A Whiff of Wonder

I have been going to Disney since I was five years old. Only a few months after immigrating to the United States, I was taken by family friends for the very first time. I remember how fearful I was of all the characters and many of the rides. Living in Florida, only a few hours away from the Parks, my parents would do their best to bring my sister and me as often as they could. Over the years, I slowly outgrew my fears and began to enjoy myself. While doing some research on potential activities in Paris, something that caught my eye was Disneyland Paris. It had been three years since I had last been to Disney, so I knew that I had to go. 

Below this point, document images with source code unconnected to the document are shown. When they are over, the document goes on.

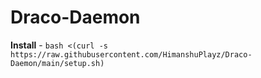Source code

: # Draco-Daemon

**Install** - `bash <(curl -s https://raw.githubusercontent.com/HimanshuPlayz/Draco-Daemon/main/setup.sh)`


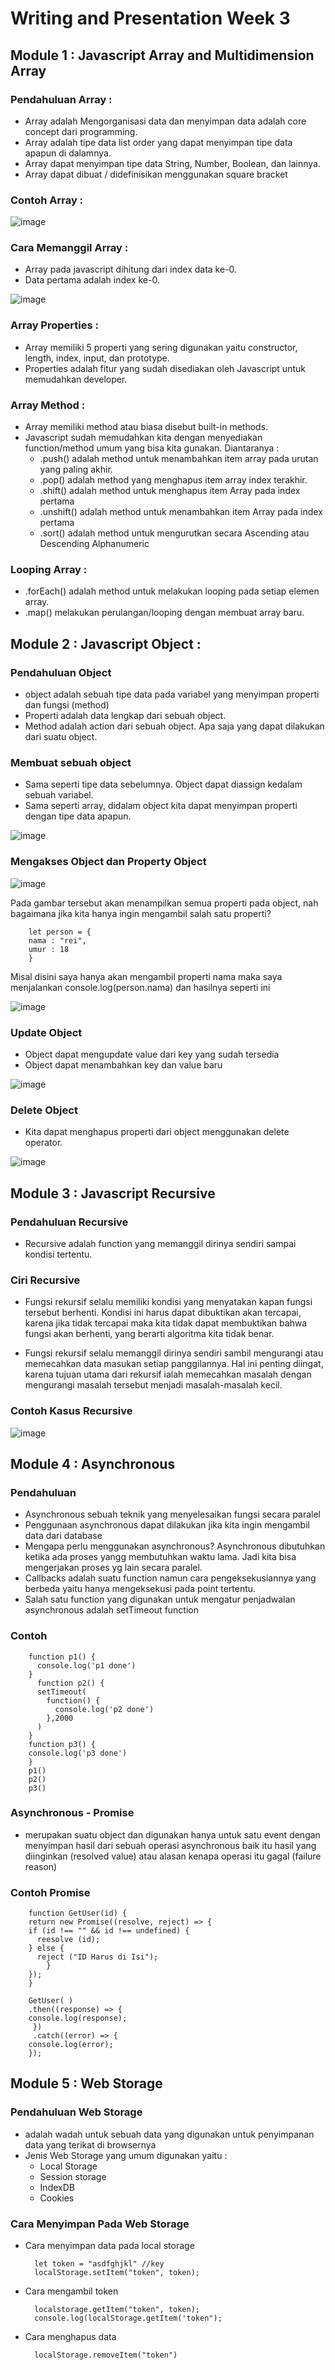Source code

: # Writing and Presentation Week 3

## Module 1 : Javascript Array and Multidimension Array

### Pendahuluan Array :

- Array adalah Mengorganisasi data dan menyimpan data adalah core concept dari programming.
- Array adalah tipe data list order yang dapat menyimpan tipe data apapun di dalamnya.
- Array dapat menyimpan tipe data String, Number, Boolean, dan lainnya.
- Array dapat dibuat / didefinisikan menggunakan square bracket

### Contoh Array : 

![image](https://user-images.githubusercontent.com/80618060/194893857-afeea1b7-9ca0-4f57-a501-b460150a1b4f.png)

### Cara Memanggil Array : 

- Array pada javascript dihitung dari index data ke-0.
- Data pertama adalah index ke-0.

![image](https://user-images.githubusercontent.com/80618060/194894204-c1436c56-7ea0-446f-a000-e258b226a633.png)

### Array Properties :

- Array memiliki 5 properti yang sering digunakan yaitu constructor, length, index, input, dan prototype.
- Properties adalah fitur yang sudah disediakan oleh Javascript untuk memudahkan developer.

### Array Method : 

- Array memiliki method atau biasa disebut built-in methods. 
- Javascript sudah memudahkan kita dengan menyediakan function/method umum yang bisa kita gunakan. Diantaranya :
    - .push() adalah method untuk menambahkan item  array pada urutan yang paling akhir.
    - .pop() adalah method yang menghapus item array index terakhir.
    - .shift() adalah method untuk menghapus item Array pada index pertama
    - .unshift() adalah method untuk menambahkan item Array pada index pertama
    - .sort() adalah method untuk mengurutkan secara Ascending atau Descending Alphanumeric

### Looping Array :

- .forEach() adalah method untuk melakukan looping pada setiap elemen array.
- .map() melakukan perulangan/looping dengan membuat array baru.

## Module 2 : Javascript Object :

### Pendahuluan Object

- object adalah sebuah tipe data pada variabel yang menyimpan properti dan fungsi (method)
- Properti adalah data lengkap dari sebuah object.
- Method adalah action dari sebuah object. Apa saja yang dapat dilakukan dari suatu object.

### Membuat sebuah object 

- Sama seperti tipe data sebelumnya. Object dapat diassign kedalam sebuah variabel.
- Sama seperti array, didalam object kita dapat menyimpan properti dengan tipe data apapun.

![image](https://user-images.githubusercontent.com/80618060/194895921-c173b142-f2db-4f48-95b5-217af581a575.png)

### Mengakses Object dan Property Object

![image](https://user-images.githubusercontent.com/80618060/194896055-f76895d8-e7b5-4305-b6ed-9e28c8817a5e.png)

Pada gambar tersebut akan menampilkan semua properti pada object, nah bagaimana jika kita hanya ingin mengambil salah satu properti?

        let person = {
        nama : "rei",
        umur : 18
        }
        
Misal disini saya hanya akan mengambil properti nama maka saya menjalankan console.log(person.nama) dan hasilnya seperti ini

![image](https://user-images.githubusercontent.com/80618060/194897683-1b81f36c-877d-42b9-ab98-ec4ed9f2b409.png)

### Update Object 

- Object dapat mengupdate value dari key yang sudah tersedia
- Object dapat menambahkan key dan value baru

![image](https://user-images.githubusercontent.com/80618060/194897888-f5ad6d06-2108-4733-9b62-f616b43ecc00.png)

### Delete Object 

- Kita dapat menghapus properti dari object menggunakan delete operator.

![image](https://user-images.githubusercontent.com/80618060/194898085-f1380a6c-39b7-4cd9-b0cc-87a0999e9c28.png)


## Module 3 : Javascript Recursive 

### Pendahuluan Recursive 

- Recursive adalah function yang memanggil dirinya sendiri sampai kondisi tertentu.

### Ciri Recursive 

- Fungsi rekursif selalu memiliki kondisi yang menyatakan kapan fungsi tersebut berhenti. Kondisi ini harus dapat dibuktikan akan tercapai, karena jika tidak tercapai maka kita tidak dapat membuktikan bahwa fungsi akan berhenti, yang berarti algoritma kita tidak benar.

- Fungsi rekursif selalu memanggil dirinya sendiri sambil mengurangi atau memecahkan data masukan setiap panggilannya. Hal ini penting diingat, karena tujuan utama dari rekursif ialah memecahkan masalah dengan mengurangi masalah tersebut menjadi masalah-masalah kecil.

### Contoh Kasus Recursive

![image](https://user-images.githubusercontent.com/80618060/194898702-edf8bd2e-86b3-4529-8ff7-3452f4cca9ae.png)

## Module 4 : Asynchronous 

### Pendahuluan
- Asynchronous sebuah teknik yang menyelesaikan fungsi secara paralel
- Penggunaan asynchronous dapat dilakukan jika kita ingin mengambil data dari database
- Mengapa perlu menggunakan asynchronous? Asynchronous dibutuhkan ketika ada proses yangg membutuhkan waktu lama. Jadi kita bisa mengerjakan proses yg lain secara paralel.
- Callbacks adalah suatu function namun cara pengeksekusiannya yang berbeda yaitu hanya mengeksekusi pada point tertentu.
- Salah satu function yang digunakan untuk mengatur penjadwalan asynchronous adalah setTimeout function

### Contoh 

        function p1() {
          console.log('p1 done')
        }
          function p2() {
          setTimeout(
            function() {
              console.log('p2 done')
            },2000
          )
        }
        function p3() {
        console.log('p3 done')
        }
        p1()
        p2()
        p3()
        
### Asynchronous - Promise 

- merupakan suatu object dan digunakan hanya untuk satu event dengan menyimpan hasil dari sebuah operasi asynchronous baik itu hasil yang diinginkan (resolved value) atau alasan kenapa operasi itu gagal (failure reason)

### Contoh Promise 

        function GetUser(id) {
        return new Promise((resolve, reject) => {
        if (id !== "" && id !== undefined) {
          reesolve (id);
        } else {
          reject ("ID Harus di Isi");
            }
        });
        }

        GetUser( ) 
        .then((response) => {
        console.log(response);
         })
         .catch((error) => {
        console.log(error);
        });

## Module 5 : Web Storage 

### Pendahuluan Web Storage

- adalah wadah untuk sebuah data yang digunakan untuk penyimpanan data yang terikat di browsernya
- Jenis Web Storage yang umum digunakan yaitu :
    - Local Storage
    - Session storage
    - IndexDB
    - Cookies
    
### Cara Menyimpan Pada Web Storage 

- Cara menyimpan data pada local storage

        let token = "asdfghjkl" //key
        localStorage.setItem("token", token);
    
- Cara mengambil token

        localstorage.getItem("token", token);
        console.log(localStorage.getItem('token");
    
- Cara menghapus data

        localStorage.removeItem("token")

My experiences in Disney World and now Disneyland Paris throughout the years.                 —

On Sunday, May 29th, Khushi, Sharay, and I boarded the RER A towards Marne-la-Vallée at around 9 A.M. After a few wrong turns, we arrived at the park just minutes after opening. Although the weather was much colder than in Florida, the smells, views, and excitement were all identical. Upon entering the park, the smell of freshly made popcorn surrounded us and tempted me, even though I don’t even like it. Everyone around us seemed to be happily munching on popcorn. This reminded me of an article I had read about the Disney company using smells to persuade visitors to make purchases during their trip. After doing more research, I found that Disney Parks use machines called smellitizers to release smells associated with tasty foods, such as popcorn or chocolate, to increase purchases of those items. Additionally, they also manufacture smells and scents during the rides for the purpose of making guests “forget about everything that may be going on in the world and just really enjoy themselves and their family time and make memories that will last forever” (MacDonald, 2020).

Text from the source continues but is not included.